Work required:
Extract every record, exactly as written, and ignore the pictures.

** Records for processing follows **

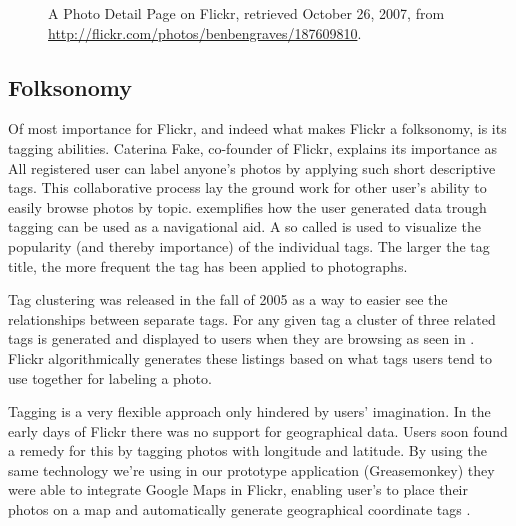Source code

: \begin{figure}
\begin{whole}
\begin{minipage}[t]{0.475\wholewidth}
      \caption[Flickr Photo Detail Page]{%
         A Photo Detail Page on Flickr,
         retrieved October 26, 2007, from
         \url{http://flickr.com/photos/benbengraves/187609810}.}
      \label{figure:scrsh.flickr.photo.detail}
    \end{minipage}
  \end{whole}
  \normalcaption
\end{figure}

\subsection{Folksonomy}
Of most importance
for Flickr, and indeed what makes Flickr a folksonomy, is its tagging
abilities. Caterina Fake, co-founder of Flickr, explains its importance as
All registered user can label anyone's photos by applying such short
descriptive tags. This collaborative process lay the ground work for other
user's ability to easily browse photos by topic.
exemplifies how the user generated data trough tagging can be used as a
navigational aid. A so called  is used to visualize the
popularity (and thereby importance) of the individual tags. The larger the
tag title, the more frequent the tag has been applied to photographs.

Tag clustering was released in the fall of 2005 \citep{butterfield05} as a way
to easier see the relationships between separate tags. For any given tag a
cluster of three related tags is generated and displayed to users when they
are browsing as seen in
.
Flickr algorithmically generates these listings based on what tags users tend
to use together for labeling a photo.

Tagging is a very flexible approach only hindered by users' imagination. In
the early days of Flickr there was no support for geographical data. Users
soon found a remedy for this by tagging photos with longitude and latitude.
By using the same technology we're using in our prototype application
(Greasemonkey) they were able to integrate Google Maps%
 in Flickr, enabling user's to place their photos on a map and automatically
generate geographical coordinate tags%
.


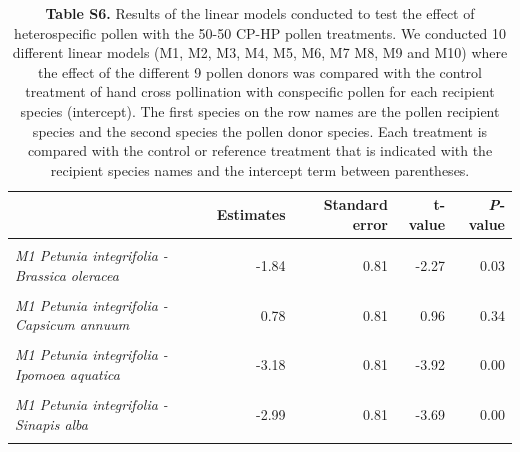 \documentclass[12pt,]{article}
\begin{document}
\begin{longtable}[t]{>{}lrrrr}
\caption{\label{tab:unnamed-chunk-6}\textbf{Table S6.} Results of the linear models conducted to test the effect of heterospecific pollen with the 50-50 CP-HP pollen treatments. We conducted 10 different linear models (M1, M2, M3, M4, M5, M6, M7 M8, M9 and M10) where the effect of the different 9 pollen donors was compared with the control treatment of hand cross pollination with conspecific pollen for each recipient species (intercept). The first species on the row names are the pollen recipient species and the second species the pollen donor species. Each treatment is compared with the control or reference treatment that is indicated with the recipient species names and the intercept term between parentheses.}\\
\toprule
\textbf{ } & \textbf{Estimates} & \textbf{Standard error} & \textbf{t-value} & \textbf{{\textit{P}}-value}\\
\midrule
\em{\cellcolor{gray!6}{M1 Petunia integrifolia - (Intercept)}} & \cellcolor{gray!6}{4.63} & \cellcolor{gray!6}{0.49} & \cellcolor{gray!6}{9.36} & \cellcolor{gray!6}{0.00}\\
\addlinespace
\em{M1 Petunia integrifolia - Brassica oleracea} & -1.84 & 0.81 & -2.27 & 0.03\\
\addlinespace
\em{\cellcolor{gray!6}{M1 Petunia integrifolia - Brassica rapa}} & \cellcolor{gray!6}{-0.97} & \cellcolor{gray!6}{0.81} & \cellcolor{gray!6}{-1.19} & \cellcolor{gray!6}{0.24}\\
\addlinespace
\em{M1 Petunia integrifolia - Capsicum annuum} & 0.78 & 0.81 & 0.96 & 0.34\\
\addlinespace
\em{\cellcolor{gray!6}{M1 Petunia integrifolia - Eruca vesicaria}} & \cellcolor{gray!6}{-0.91} & \cellcolor{gray!6}{0.81} & \cellcolor{gray!6}{-1.12} & \cellcolor{gray!6}{0.26}\\
\addlinespace
\em{M1 Petunia integrifolia - Ipomoea aquatica} & -3.18 & 0.81 & -3.92 & 0.00\\
\addlinespace
\em{\cellcolor{gray!6}{M1 Petunia integrifolia - Ipomoea purpurea}} & \cellcolor{gray!6}{-4.21} & \cellcolor{gray!6}{0.81} & \cellcolor{gray!6}{-5.19} & \cellcolor{gray!6}{0.00}\\
\addlinespace
\em{M1 Petunia integrifolia - Sinapis alba} & -2.99 & 0.81 & -3.69 & 0.00\\
\addlinespace
\em{\cellcolor{gray!6}{M1 Petunia integrifolia - Solanum lycopersicum}} & \cellcolor{gray!6}{-2.40} & \cellcolor{gray!6}{0.81} & \cellcolor{gray!6}{-2.96} & \cellcolor{gray!6}{0.00}\\

\end{longtable}
\end{document}
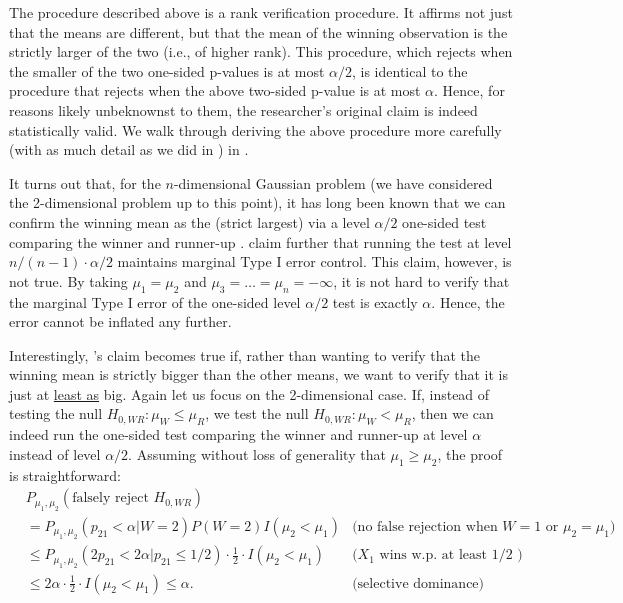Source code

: \documentclass{article}
\begin{document}
The procedure described above is a rank verification procedure. It affirms not just that the means are different, but that the mean of the winning observation is the strictly larger of the two (i.e., of higher rank). This procedure, which rejects when the smaller of the two one-sided p-values is at most $\alpha/2$, is identical to the procedure that rejects when the above two-sided p-value is at most $\alpha$. Hence, for reasons likely unbeknownst to them, the researcher's original claim is indeed statistically valid. We walk through deriving the above procedure more carefully (with as much detail as we did in ) in .

It turns out that, for the $n$-dimensional Gaussian problem (we have considered the 2-dimensional problem up to this point), it has long been known that we can confirm the winning mean as the (strict largest) via a level $\alpha/2$ one-sided test comparing the winner and runner-up \citep{Gutmann}. \cite{Hung2019} claim further that running the test at level $n/(n-1) \cdot \alpha/2$ maintains marginal Type I error control. This claim, however, is not true. By taking $\mu_1 = \mu_2$ and $\mu_3 = \dots = \mu_n = -\infty$, it is not hard to verify that the marginal Type I error of the one-sided level $\alpha/2$ test is exactly $\alpha$. Hence, the error cannot be inflated any further.  

Interestingly, \cite{Hung2019}'s claim becomes true if, rather than wanting to verify that the winning mean is strictly bigger than the other means, we want to verify that it is just at \underline{least as} big. Again let us focus on the 2-dimensional case. If, instead of testing the null $H_{0, WR}: \mu_W \leq \mu_R$, we test the null $H_{0, WR} :\mu_W < \mu_R$, then we can indeed run the one-sided test comparing the winner and runner-up at level $\alpha$ instead of level $\alpha/2$. Assuming without loss of generality that $\mu_1 \geq \mu_2$, the proof is straightforward:
\begin{align*}
    &P_{\mu_1, \mu_2}(\text{falsely reject } H_{0, WR}) &\\
    & =P_{\mu_1, \mu_2}(p_{21} < \alpha | W = 2)P(W=2)I(\mu_2 < \mu_1) & \text{(no false rejection when $W=1$ or $\mu_2 =\mu_1$)}\\
    &\leq P_{\mu_1, \mu_2}(2p_{21} < 2\alpha | p_{21} \leq 1/2)\cdot \frac{1}{2} \cdot I(\mu_2 < \mu_1) & \text{($X_1$ wins w.p. at least $1/2$ )}\\
    &\leq 2 \alpha \cdot \frac{1}{2} \cdot I(\mu_2 < \mu_1) \leq \alpha. & \text{(selective dominance)}
\end{align*}
\end{document}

** End of Records for processing **

Solution to the problem:
Source code

: \begin{figure}
\begin{whole}
\begin{minipage}[t]{0.475\wholewidth}
      \caption[Flickr Photo Detail Page]{%
         A Photo Detail Page on Flickr,
         retrieved October 26, 2007, from
         \url{http://flickr.com/photos/benbengraves/187609810}.}
      \label{figure:scrsh.flickr.photo.detail}
    \end{minipage}
  \end{whole}
  \normalcaption
\end{figure}

\subsection{Folksonomy}
Of most importance
for Flickr, and indeed what makes Flickr a folksonomy, is its tagging
abilities. Caterina Fake, co-founder of Flickr, explains its importance as
All registered user can label anyone's photos by applying such short
descriptive tags. This collaborative process lay the ground work for other
user's ability to easily browse photos by topic.
exemplifies how the user generated data trough tagging can be used as a
navigational aid. A so called  is used to visualize the
popularity (and thereby importance) of the individual tags. The larger the
tag title, the more frequent the tag has been applied to photographs.

Tag clustering was released in the fall of 2005 \citep{butterfield05} as a way
to easier see the relationships between separate tags. For any given tag a
cluster of three related tags is generated and displayed to users when they
are browsing as seen in
.
Flickr algorithmically generates these listings based on what tags users tend
to use together for labeling a photo.

Tagging is a very flexible approach only hindered by users' imagination. In
the early days of Flickr there was no support for geographical data. Users
soon found a remedy for this by tagging photos with longitude and latitude.
By using the same technology we're using in our prototype application
(Greasemonkey) they were able to integrate Google Maps%
 in Flickr, enabling user's to place their photos on a map and automatically
generate geographical coordinate tags%
.


 \documentclass[12pt,]{article}
\begin{document}
\begin{longtable}[t]{>{}lrrrr}
\caption{\label{tab:unnamed-chunk-6}\textbf{Table S6.} Results of the linear models conducted to test the effect of heterospecific pollen with the 50-50 CP-HP pollen treatments. We conducted 10 different linear models (M1, M2, M3, M4, M5, M6, M7 M8, M9 and M10) where the effect of the different 9 pollen donors was compared with the control treatment of hand cross pollination with conspecific pollen for each recipient species (intercept). The first species on the row names are the pollen recipient species and the second species the pollen donor species. Each treatment is compared with the control or reference treatment that is indicated with the recipient species names and the intercept term between parentheses.}\\
\toprule
\textbf{ } & \textbf{Estimates} & \textbf{Standard error} & \textbf{t-value} & \textbf{{\textit{P}}-value}\\
\midrule
\em{\cellcolor{gray!6}{M1 Petunia integrifolia - (Intercept)}} & \cellcolor{gray!6}{4.63} & \cellcolor{gray!6}{0.49} & \cellcolor{gray!6}{9.36} & \cellcolor{gray!6}{0.00}\\
\addlinespace
\em{M1 Petunia integrifolia - Brassica oleracea} & -1.84 & 0.81 & -2.27 & 0.03\\
\addlinespace
\em{\cellcolor{gray!6}{M1 Petunia integrifolia - Brassica rapa}} & \cellcolor{gray!6}{-0.97} & \cellcolor{gray!6}{0.81} & \cellcolor{gray!6}{-1.19} & \cellcolor{gray!6}{0.24}\\
\addlinespace
\em{M1 Petunia integrifolia - Capsicum annuum} & 0.78 & 0.81 & 0.96 & 0.34\\
\addlinespace
\em{\cellcolor{gray!6}{M1 Petunia integrifolia - Eruca vesicaria}} & \cellcolor{gray!6}{-0.91} & \cellcolor{gray!6}{0.81} & \cellcolor{gray!6}{-1.12} & \cellcolor{gray!6}{0.26}\\
\addlinespace
\em{M1 Petunia integrifolia - Ipomoea aquatica} & -3.18 & 0.81 & -3.92 & 0.00\\
\addlinespace
\em{\cellcolor{gray!6}{M1 Petunia integrifolia - Ipomoea purpurea}} & \cellcolor{gray!6}{-4.21} & \cellcolor{gray!6}{0.81} & \cellcolor{gray!6}{-5.19} & \cellcolor{gray!6}{0.00}\\
\addlinespace
\em{M1 Petunia integrifolia - Sinapis alba} & -2.99 & 0.81 & -3.69 & 0.00\\
\addlinespace
\em{\cellcolor{gray!6}{M1 Petunia integrifolia - Solanum lycopersicum}} & \cellcolor{gray!6}{-2.40} & \cellcolor{gray!6}{0.81} & \cellcolor{gray!6}{-2.96} & \cellcolor{gray!6}{0.00}\\

\end{longtable}
\end{document}
Source code

: \documentclass{article}
\begin{document}
The procedure described above is a rank verification procedure. It affirms not just that the means are different, but that the mean of the winning observation is the strictly larger of the two (i.e., of higher rank). This procedure, which rejects when the smaller of the two one-sided p-values is at most $\alpha/2$, is identical to the procedure that rejects when the above two-sided p-value is at most $\alpha$. Hence, for reasons likely unbeknownst to them, the researcher's original claim is indeed statistically valid. We walk through deriving the above procedure more carefully (with as much detail as we did in ) in .

It turns out that, for the $n$-dimensional Gaussian problem (we have considered the 2-dimensional problem up to this point), it has long been known that we can confirm the winning mean as the (strict largest) via a level $\alpha/2$ one-sided test comparing the winner and runner-up \citep{Gutmann}. \cite{Hung2019} claim further that running the test at level $n/(n-1) \cdot \alpha/2$ maintains marginal Type I error control. This claim, however, is not true. By taking $\mu_1 = \mu_2$ and $\mu_3 = \dots = \mu_n = -\infty$, it is not hard to verify that the marginal Type I error of the one-sided level $\alpha/2$ test is exactly $\alpha$. Hence, the error cannot be inflated any further.  

Interestingly, \cite{Hung2019}'s claim becomes true if, rather than wanting to verify that the winning mean is strictly bigger than the other means, we want to verify that it is just at \underline{least as} big. Again let us focus on the 2-dimensional case. If, instead of testing the null $H_{0, WR}: \mu_W \leq \mu_R$, we test the null $H_{0, WR} :\mu_W < \mu_R$, then we can indeed run the one-sided test comparing the winner and runner-up at level $\alpha$ instead of level $\alpha/2$. Assuming without loss of generality that $\mu_1 \geq \mu_2$, the proof is straightforward:
\begin{align*}
    &P_{\mu_1, \mu_2}(\text{falsely reject } H_{0, WR}) &\\
    & =P_{\mu_1, \mu_2}(p_{21} < \alpha | W = 2)P(W=2)I(\mu_2 < \mu_1) & \text{(no false rejection when $W=1$ or $\mu_2 =\mu_1$)}\\
    &\leq P_{\mu_1, \mu_2}(2p_{21} < 2\alpha | p_{21} \leq 1/2)\cdot \frac{1}{2} \cdot I(\mu_2 < \mu_1) & \text{($X_1$ wins w.p. at least $1/2$ )}\\
    &\leq 2 \alpha \cdot \frac{1}{2} \cdot I(\mu_2 < \mu_1) \leq \alpha. & \text{(selective dominance)}
\end{align*}
\end{document}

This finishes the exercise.